- [What needs to be done]: The expected response is a copy of every line in the entries below that includes the word "clusters".

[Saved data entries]
——————

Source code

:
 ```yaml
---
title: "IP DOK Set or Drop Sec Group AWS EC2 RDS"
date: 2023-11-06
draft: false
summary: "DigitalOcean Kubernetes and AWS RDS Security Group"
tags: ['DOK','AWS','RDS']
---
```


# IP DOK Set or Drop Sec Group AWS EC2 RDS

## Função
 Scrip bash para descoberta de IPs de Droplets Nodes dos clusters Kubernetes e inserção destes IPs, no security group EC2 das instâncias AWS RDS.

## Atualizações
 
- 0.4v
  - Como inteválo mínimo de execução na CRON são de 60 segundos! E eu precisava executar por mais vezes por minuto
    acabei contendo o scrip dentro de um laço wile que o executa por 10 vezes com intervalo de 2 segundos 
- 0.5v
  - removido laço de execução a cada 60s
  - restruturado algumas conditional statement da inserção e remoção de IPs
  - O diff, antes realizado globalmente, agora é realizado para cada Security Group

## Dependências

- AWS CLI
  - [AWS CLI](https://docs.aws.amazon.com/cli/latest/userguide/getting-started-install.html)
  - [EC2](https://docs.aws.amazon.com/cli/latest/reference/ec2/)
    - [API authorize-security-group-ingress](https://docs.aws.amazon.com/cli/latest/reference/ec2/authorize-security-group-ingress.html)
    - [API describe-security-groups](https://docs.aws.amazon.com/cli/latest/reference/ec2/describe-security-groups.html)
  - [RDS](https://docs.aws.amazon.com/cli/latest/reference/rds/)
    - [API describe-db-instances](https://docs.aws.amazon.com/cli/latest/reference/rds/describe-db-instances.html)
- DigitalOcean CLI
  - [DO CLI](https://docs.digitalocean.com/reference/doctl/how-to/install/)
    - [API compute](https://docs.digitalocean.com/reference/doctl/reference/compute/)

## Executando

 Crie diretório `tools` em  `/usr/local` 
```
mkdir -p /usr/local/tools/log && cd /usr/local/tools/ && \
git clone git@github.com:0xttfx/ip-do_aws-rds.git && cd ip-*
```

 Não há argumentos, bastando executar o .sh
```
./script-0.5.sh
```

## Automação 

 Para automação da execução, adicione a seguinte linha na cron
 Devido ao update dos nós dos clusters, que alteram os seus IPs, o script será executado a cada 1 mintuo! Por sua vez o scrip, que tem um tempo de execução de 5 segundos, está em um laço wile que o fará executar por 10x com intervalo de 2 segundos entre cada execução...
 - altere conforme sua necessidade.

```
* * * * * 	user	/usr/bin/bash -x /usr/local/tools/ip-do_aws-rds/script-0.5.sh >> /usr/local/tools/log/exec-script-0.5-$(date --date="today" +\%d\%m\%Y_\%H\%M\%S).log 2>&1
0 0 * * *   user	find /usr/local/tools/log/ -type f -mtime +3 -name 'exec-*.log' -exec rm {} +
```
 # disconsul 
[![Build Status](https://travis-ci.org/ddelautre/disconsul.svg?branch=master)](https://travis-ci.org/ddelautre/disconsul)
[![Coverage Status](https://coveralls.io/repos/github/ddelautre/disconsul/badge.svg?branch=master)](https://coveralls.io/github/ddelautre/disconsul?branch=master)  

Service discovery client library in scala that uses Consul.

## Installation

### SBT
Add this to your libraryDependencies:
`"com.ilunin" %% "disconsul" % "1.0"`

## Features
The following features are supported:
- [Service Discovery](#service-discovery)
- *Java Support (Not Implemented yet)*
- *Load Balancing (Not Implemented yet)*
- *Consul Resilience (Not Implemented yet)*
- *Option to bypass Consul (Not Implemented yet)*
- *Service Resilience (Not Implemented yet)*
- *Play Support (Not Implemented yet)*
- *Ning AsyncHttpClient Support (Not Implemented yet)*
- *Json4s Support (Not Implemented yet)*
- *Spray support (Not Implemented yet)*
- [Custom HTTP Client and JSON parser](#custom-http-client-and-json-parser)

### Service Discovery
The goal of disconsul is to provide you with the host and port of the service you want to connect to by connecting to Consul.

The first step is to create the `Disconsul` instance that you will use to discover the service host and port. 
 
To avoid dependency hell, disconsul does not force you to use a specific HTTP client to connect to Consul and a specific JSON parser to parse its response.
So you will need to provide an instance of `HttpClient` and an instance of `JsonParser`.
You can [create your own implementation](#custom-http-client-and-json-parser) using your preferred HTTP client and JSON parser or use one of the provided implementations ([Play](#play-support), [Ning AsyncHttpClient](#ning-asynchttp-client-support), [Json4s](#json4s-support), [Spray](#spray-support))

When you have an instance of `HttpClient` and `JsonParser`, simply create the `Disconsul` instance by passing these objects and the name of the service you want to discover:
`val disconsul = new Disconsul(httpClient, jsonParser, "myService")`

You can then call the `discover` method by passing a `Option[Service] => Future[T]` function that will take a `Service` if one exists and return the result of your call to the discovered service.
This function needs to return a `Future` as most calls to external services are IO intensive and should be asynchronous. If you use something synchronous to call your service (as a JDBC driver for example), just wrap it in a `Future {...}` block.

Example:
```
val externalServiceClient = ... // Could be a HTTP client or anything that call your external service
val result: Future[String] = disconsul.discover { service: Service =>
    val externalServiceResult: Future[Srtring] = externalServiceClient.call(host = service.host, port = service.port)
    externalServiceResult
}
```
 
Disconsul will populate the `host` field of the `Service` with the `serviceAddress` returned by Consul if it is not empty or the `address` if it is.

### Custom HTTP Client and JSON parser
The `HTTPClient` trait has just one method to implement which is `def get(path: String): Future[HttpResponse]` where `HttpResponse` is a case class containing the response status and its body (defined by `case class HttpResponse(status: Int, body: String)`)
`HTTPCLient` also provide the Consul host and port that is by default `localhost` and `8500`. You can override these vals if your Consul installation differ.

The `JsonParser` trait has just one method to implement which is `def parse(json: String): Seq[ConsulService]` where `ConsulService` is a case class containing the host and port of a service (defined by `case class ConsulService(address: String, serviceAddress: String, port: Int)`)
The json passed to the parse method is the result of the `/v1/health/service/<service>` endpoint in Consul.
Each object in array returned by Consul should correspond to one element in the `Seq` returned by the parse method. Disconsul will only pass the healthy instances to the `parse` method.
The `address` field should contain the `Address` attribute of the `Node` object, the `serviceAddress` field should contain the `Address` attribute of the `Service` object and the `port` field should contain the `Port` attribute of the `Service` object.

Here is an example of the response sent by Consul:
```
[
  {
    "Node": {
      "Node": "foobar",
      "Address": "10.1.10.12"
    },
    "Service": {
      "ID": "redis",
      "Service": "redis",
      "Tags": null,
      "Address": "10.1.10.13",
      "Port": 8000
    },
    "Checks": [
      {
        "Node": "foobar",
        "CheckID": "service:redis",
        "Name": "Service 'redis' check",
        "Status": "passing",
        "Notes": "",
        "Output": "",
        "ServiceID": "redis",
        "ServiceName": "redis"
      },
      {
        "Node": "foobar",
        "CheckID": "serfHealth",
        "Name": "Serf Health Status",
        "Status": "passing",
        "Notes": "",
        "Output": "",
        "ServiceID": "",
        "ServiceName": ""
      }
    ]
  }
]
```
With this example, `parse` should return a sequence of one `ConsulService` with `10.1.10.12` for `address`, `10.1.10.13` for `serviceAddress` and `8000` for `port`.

——————

- [Exercise output]:
 Scrip bash para descoberta de IPs de Droplets Nodes dos clusters Kubernetes e inserção destes IPs, no security group EC2 das instâncias AWS RDS.
 Devido ao update dos nós dos clusters, que alteram os seus IPs, o script será executado a cada 1 mintuo! Por sua vez o scrip, que tem um tempo de execução de 5 segundos, está em um laço wile que o fará executar por 10x com intervalo de 2 segundos entre cada execução...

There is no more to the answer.